Is your money at work, or is it happily enjoying retirement? Has the rate of return on your savings account and what the banks are offering on CDs got you down? With interest rates so low on most short-term investments, money in the bank has ceased to be much more productive than money in the mattress. This is what I call unemployed, or retired, cash. At best, it’s on an extended vacation.
You know, cash is not like you and me. It doesn’t age gracefully. It ages deceitfully. Like us, with time, it too loses value and its ability to do what is expected of it. But, its deterioration is invisible to the naked eye. Place a dollar printed in 1980 next to one printed in 2014. Look them over. Can’t really tell the difference, can you? They both look like they will buy the same dollar’s worth of groceries. But, the dollar printed in 1980 is not as young as it looks. Like the 2014 dollar, in its youth, it bought $1 worth of groceries. Its purchasing power today (as measured by the Consumer Price Index) has declined to just 33 cents.
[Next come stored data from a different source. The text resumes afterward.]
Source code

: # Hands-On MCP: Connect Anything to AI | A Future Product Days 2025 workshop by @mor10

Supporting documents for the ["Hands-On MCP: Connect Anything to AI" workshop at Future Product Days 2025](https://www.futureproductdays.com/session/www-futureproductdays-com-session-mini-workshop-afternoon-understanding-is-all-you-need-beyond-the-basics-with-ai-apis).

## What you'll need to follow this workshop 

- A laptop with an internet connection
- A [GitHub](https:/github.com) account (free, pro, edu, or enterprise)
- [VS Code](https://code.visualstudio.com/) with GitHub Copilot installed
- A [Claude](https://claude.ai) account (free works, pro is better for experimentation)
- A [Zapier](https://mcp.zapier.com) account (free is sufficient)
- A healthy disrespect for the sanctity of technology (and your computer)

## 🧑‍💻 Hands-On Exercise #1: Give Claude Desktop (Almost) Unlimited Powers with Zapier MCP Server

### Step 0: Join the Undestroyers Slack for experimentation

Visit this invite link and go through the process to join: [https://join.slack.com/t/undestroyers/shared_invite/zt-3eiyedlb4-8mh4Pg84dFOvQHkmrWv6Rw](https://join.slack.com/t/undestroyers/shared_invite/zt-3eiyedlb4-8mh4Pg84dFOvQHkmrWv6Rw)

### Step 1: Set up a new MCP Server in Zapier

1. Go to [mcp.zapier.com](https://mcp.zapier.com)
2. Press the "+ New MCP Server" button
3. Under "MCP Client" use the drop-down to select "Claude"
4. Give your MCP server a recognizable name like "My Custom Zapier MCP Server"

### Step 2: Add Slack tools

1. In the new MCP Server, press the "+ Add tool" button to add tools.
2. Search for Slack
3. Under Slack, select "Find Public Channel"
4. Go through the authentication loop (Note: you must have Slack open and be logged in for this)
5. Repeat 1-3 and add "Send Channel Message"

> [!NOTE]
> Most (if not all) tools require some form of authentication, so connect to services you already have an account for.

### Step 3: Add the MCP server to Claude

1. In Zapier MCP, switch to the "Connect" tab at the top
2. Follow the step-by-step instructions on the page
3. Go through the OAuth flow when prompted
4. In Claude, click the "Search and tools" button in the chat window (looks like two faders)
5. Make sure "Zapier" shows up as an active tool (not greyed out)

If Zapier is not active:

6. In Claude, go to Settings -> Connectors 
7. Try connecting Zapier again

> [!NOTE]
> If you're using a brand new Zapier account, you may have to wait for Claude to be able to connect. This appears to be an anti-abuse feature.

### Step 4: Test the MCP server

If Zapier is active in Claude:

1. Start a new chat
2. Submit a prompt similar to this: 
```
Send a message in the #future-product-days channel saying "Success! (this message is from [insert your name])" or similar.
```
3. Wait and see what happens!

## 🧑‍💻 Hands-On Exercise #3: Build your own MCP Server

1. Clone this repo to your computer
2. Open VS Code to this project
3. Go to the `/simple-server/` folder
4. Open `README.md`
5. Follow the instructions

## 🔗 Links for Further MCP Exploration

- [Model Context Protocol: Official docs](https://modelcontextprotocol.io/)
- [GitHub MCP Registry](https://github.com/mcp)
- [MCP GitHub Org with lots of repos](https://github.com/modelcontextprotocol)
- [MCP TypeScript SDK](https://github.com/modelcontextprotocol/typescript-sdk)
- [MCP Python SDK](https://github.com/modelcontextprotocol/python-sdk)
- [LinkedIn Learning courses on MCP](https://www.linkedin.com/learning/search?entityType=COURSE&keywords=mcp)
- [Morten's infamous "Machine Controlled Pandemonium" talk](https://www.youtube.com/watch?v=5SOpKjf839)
Suppose you had invested $100,000 in certificates of deposit upon your retirement in the year 2000 and used the interest to supplement your Social Security and pension (assuming you were fortunate enough to have a pension). The value of those certificates of deposit in purchasing power would be only $72,000 today, and the interest income they generate would buy only 72% of what it bought when you first retired. Do you see what I mean by "retired cash?"
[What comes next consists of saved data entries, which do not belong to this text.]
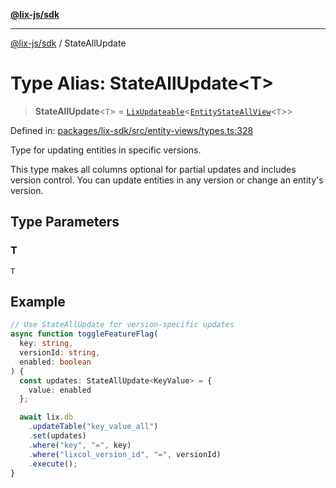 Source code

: [**@lix-js/sdk**](../README.md)

***

[@lix-js/sdk](../README.md) / StateAllUpdate

# Type Alias: StateAllUpdate\<T\>

> **StateAllUpdate**\<`T`\> = [`LixUpdateable`](LixUpdateable.md)\<[`EntityStateAllView`](EntityStateAllView.md)\<`T`\>\>

Defined in: [packages/lix-sdk/src/entity-views/types.ts:328](https://github.com/opral/monorepo/blob/affb4c9a3f726a3aa66c498084ff5c7f09d2d503/packages/lix-sdk/src/entity-views/types.ts#L328)

Type for updating entities in specific versions.

This type makes all columns optional for partial updates and includes
version control. You can update entities in any version or change
an entity's version.

## Type Parameters

### T

`T`

## Example

```typescript
// Use StateAllUpdate for version-specific updates
async function toggleFeatureFlag(
  key: string,
  versionId: string,
  enabled: boolean
) {
  const updates: StateAllUpdate<KeyValue> = {
    value: enabled
  };

  await lix.db
    .updateTable("key_value_all")
    .set(updates)
    .where("key", "=", key)
    .where("lixcol_version_id", "=", versionId)
    .execute();
}
```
If, instead of buying certificates of deposit with your $100,000 upon retirement, you had invested in rental real estate or business entities, inflation would have raised the value of those assets. You would have raised rents on your real estate and the prices of the goods and services sold by your business entities. Your net worth would have increased, and your income would have, too. Using the same Consumer Price Index, and assuming your $100,000 had merely kept pace with inflation, it would have grown to $138,000 today.
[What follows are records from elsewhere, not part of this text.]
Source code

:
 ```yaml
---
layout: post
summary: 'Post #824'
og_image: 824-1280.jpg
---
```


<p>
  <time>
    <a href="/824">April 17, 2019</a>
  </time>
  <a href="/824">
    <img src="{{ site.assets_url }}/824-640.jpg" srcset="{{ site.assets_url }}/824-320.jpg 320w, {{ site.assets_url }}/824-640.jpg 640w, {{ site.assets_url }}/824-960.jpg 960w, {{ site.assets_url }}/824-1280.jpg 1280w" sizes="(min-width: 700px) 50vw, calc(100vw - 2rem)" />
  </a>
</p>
The difference between the return on "safe" investments like insured savings accounts and CDs and "risky" investments like real estate, stocks, and bonds is called the "risk premium." It is what investors are paid for accepting volatility in the day-to-day valuations of their assets, and the possibility that they might actually lose money. The greater the volatility and risk, the higher the premium investors are able to demand.
Now, if the deterioration in cash’s value over time were visible, we’d all be in a much better position to calibrate whether or not and how much risk we might be compelled to accept so as to not run out of income or principal during retirement. But, because we cannot actually watch its decline without looking up the inflation rate and hauling out our calculators, too many of us send our cash into retirement – where the risk of loss is replaced by the certainty of loss.